Students create variety of art at 26th annual Conference for Young Artists

Photos by Karin Elton Emma Keller, a fifth-grader at Yellow Medicine East in Granite Falls, dots some food coloring onto a spread of shaving cream. She will place a piece of photo paper on it to make a uniquely-designed paper to make a bookmark or note paper.

MARSHALL — “This might be your messiest class today,” said art teacher Kelly Pochardt. Words to gladden any young artists’ heart.

Third- through fifth-graders attended Pochardt’s “Photo Paper Marbling” class Tuesday as part of the 26th annual Young Artists Conference at Southwest Minnesota State University. The conference, sponsored by Southwest West Central Service Cooperative, was open to students in grades K-8.

After a presentation by James Wedgwood, a comedian and ventriloquist from northern Minnesota, the students attended three hands-on art sessions from pottery to cartooning.

Shaving cream, food coloring and photo paper were the key ingredients to Pochardt’s class.

In the beginning of the class, she asked if anyone had ever painted with shaving cream.
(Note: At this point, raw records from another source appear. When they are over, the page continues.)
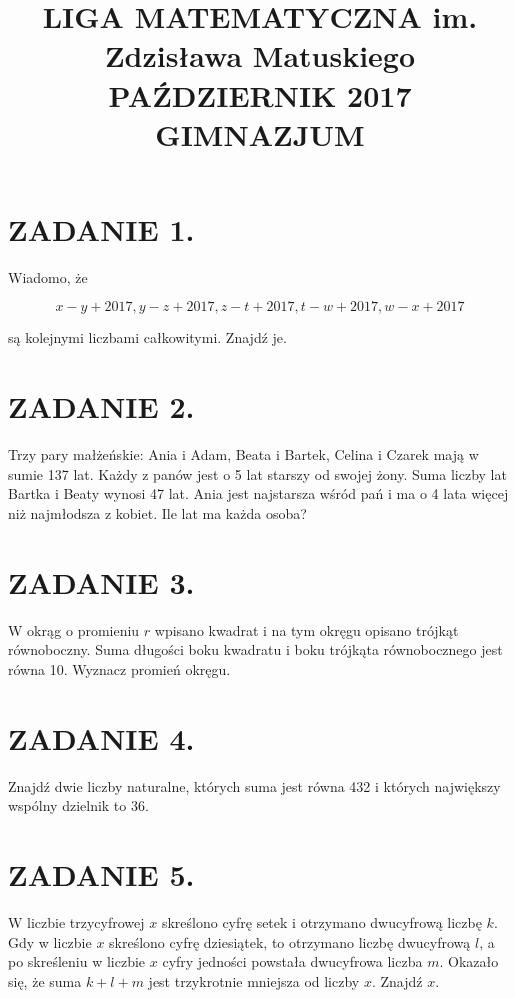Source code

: \documentclass[10pt]{article}
\title{LIGA MATEMATYCZNA im. Zdzisława Matuskiego \\
 PAŹDZIERNIK 2017 \\
 GIMNAZJUM }
\author{}
\date{}
\begin{document}
\maketitle
\section*{ZADANIE 1.}
Wiadomo, że

\[
x-y+2017, y-z+2017, z-t+2017, t-w+2017, w-x+2017
\]

są kolejnymi liczbami całkowitymi. Znajdź je.

\section*{ZADANIE 2.}
Trzy pary małżeńskie: Ania i Adam, Beata i Bartek, Celina i Czarek mają w sumie 137 lat. Każdy z panów jest o 5 lat starszy od swojej żony. Suma liczby lat Bartka i Beaty wynosi 47 lat. Ania jest najstarsza wśród pań i ma o 4 lata więcej niż najmłodsza z kobiet. Ile lat ma każda osoba?

\section*{ZADANIE 3.}
W okrąg o promieniu \(r\) wpisano kwadrat i na tym okręgu opisano trójkąt równoboczny. Suma długości boku kwadratu i boku trójkąta równobocznego jest równa 10. Wyznacz promień okręgu.

\section*{ZADANIE 4.}
Znajdź dwie liczby naturalne, których suma jest równa 432 i których największy wspólny dzielnik to 36.

\section*{ZADANIE 5.}
W liczbie trzycyfrowej \(x\) skreślono cyfrę setek i otrzymano dwucyfrową liczbę \(k\). Gdy w liczbie \(x\) skreślono cyfrę dziesiątek, to otrzymano liczbę dwucyfrową \(l\), a po skreśleniu w liczbie \(x\) cyfry jedności powstała dwucyfrowa liczba \(m\). Okazało się, że suma \(k+l+m\) jest trzykrotnie mniejsza od liczby \(x\). Znajdź \(x\).
\end{document}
A smattering of hands were raised.

“It’s a lot of fun,” she said.

Pochardt listed the ingredients for the art project: shaving cream, food color, some liquid paint, photo paper — “it does work with regular paper, too,” she said.

“Roll up your sleeves,” Pochardt advised, since the food coloring would eventually wash away on the hands, but not so much on clothes.
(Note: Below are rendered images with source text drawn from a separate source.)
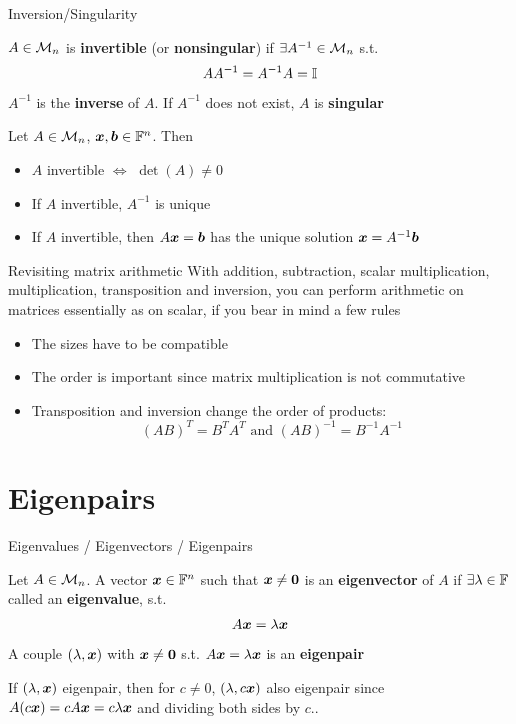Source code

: \documentclass[aspectratio=169]{beamer}\usepackage[]{graphicx}\usepackage[]{xcolor}
\begin{document}
\begin{frame}{Inversion/Singularity}
\begin{definition}
$A\in\mathcal{M}_n$ is \textbf{invertible} (or \textbf{nonsingular}) if $\exists A^{-1}\in\mathcal{M}_n$ s.t.
\[
AA^{-1}=A^{-1}A=\mathbb{I}
\]
$A^{-1}$ is the \textbf{inverse} of $A$. If $A^{-1}$ does not exist, $A$ is \textbf{singular}
\end{definition}
\begin{importanttheorem}
Let $A\in\mathcal{M}_n$, $\bm{x},\bm{b}\in\mathbb{F}^n$. Then
\begin{itemize}
	\item $A$ invertible $\iff$ $\det(A)\neq 0$
	\item If $A$ invertible, $A^{-1}$ is unique
	\item If $A$ invertible, then $A\bm{x}=\bm{b}$ has the unique solution $\bm{x}=A^{-1}\bm{b}$
\end{itemize}
\end{importanttheorem}
\end{frame}

\begin{frame}{Revisiting matrix arithmetic}
With addition, subtraction, scalar multiplication, multiplication, transposition and inversion, you can perform arithmetic on matrices essentially as on scalar, if you bear in mind a few rules
\begin{itemize}
\item The sizes have to be compatible
\item The order is important since matrix multiplication is not commutative
\item Transposition and inversion change the order of products:
\[
(AB)^T=B^TA^T\textrm{ and }(AB)^{-1}=B^{-1}A^{-1}
\]
\end{itemize}
\end{frame}


\section{Eigenpairs}

\begin{frame}{Eigenvalues / Eigenvectors / Eigenpairs}
\begin{definition}
Let $A\in\mathcal{M}_n$. A vector $\bm{x}\in\mathbb{F}^n$ such that $\bx\neq\b0$ is an \textbf{eigenvector} of $A$ if $\exists\lambda\in\mathbb{F}$ called an \textbf{eigenvalue}, s.t.
\[
A\bm{x}=\lambda \bm{x}
\]
A couple $(\lambda,\bm{x})$ with $\bx\neq\b0$ s.t. $A\bm{x}=\lambda\bm{x}$ is an \textbf{eigenpair}
\end{definition}
\vfill
If $(\lambda,\bm{x})$ eigenpair, then for $c\neq 0$, $(\lambda,c\bm{x})$ also eigenpair since $A(c\bm{x})=cA\bm{x}=c\lambda\bm{x}$ and dividing both sides by $c$..
\end{frame}






\end{document}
The students had a Styrofoam tray in front of them. They shook a can of shaving cream as instructed and sprayed the creamy white foam onto the tray.

“Frost it like you would a cake,” Pochardt said.
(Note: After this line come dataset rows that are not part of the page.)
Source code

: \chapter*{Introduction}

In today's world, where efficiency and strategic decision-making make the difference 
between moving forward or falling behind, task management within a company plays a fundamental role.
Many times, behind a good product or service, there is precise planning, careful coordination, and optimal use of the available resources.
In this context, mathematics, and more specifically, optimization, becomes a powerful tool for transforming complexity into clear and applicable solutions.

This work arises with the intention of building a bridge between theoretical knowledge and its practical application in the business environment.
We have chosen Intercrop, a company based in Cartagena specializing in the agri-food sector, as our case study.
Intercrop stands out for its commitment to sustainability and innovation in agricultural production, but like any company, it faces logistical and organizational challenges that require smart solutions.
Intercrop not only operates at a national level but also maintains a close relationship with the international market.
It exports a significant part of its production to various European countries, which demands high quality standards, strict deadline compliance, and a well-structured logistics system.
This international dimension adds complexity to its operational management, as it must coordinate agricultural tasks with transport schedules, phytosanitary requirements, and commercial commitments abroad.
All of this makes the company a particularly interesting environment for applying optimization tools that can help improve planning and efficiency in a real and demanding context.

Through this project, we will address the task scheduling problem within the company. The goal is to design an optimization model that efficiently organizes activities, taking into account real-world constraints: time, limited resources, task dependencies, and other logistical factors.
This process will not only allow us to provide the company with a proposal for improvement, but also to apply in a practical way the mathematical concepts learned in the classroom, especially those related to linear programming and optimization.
With a squeegee, they smoothed out the fragrant lather. They then drizzled some food color or watercolor paint onto the foam.

Not too much, their instructor had said, as a little of the color goes a long way.

“Drop it on like confetti,” she said.

With a skewer, they connected the “confetti” throughout the shaving cream base, creating a marbling effect. When the swirls were to their liking, they placed a paper square onto the surface of the colored shaving cream and gently patted it to fix the colors onto the paper. The students then lifted the paper which was printed with their design and brought it over to a plastic-covered table.

The marbled paper dries quickly, Pochardt said. If the paper curls, the students can place it in a large book and it will flatten out.

The students got to create four or five different creations.

Emma Keller and Bree Schueler, fifth-graders at Yellow Medicine East in Granite Falls, said they were going to bring their artworks to school and tape them on notebooks.

“I’m also going to make small bookmarks out of them,” said Keller.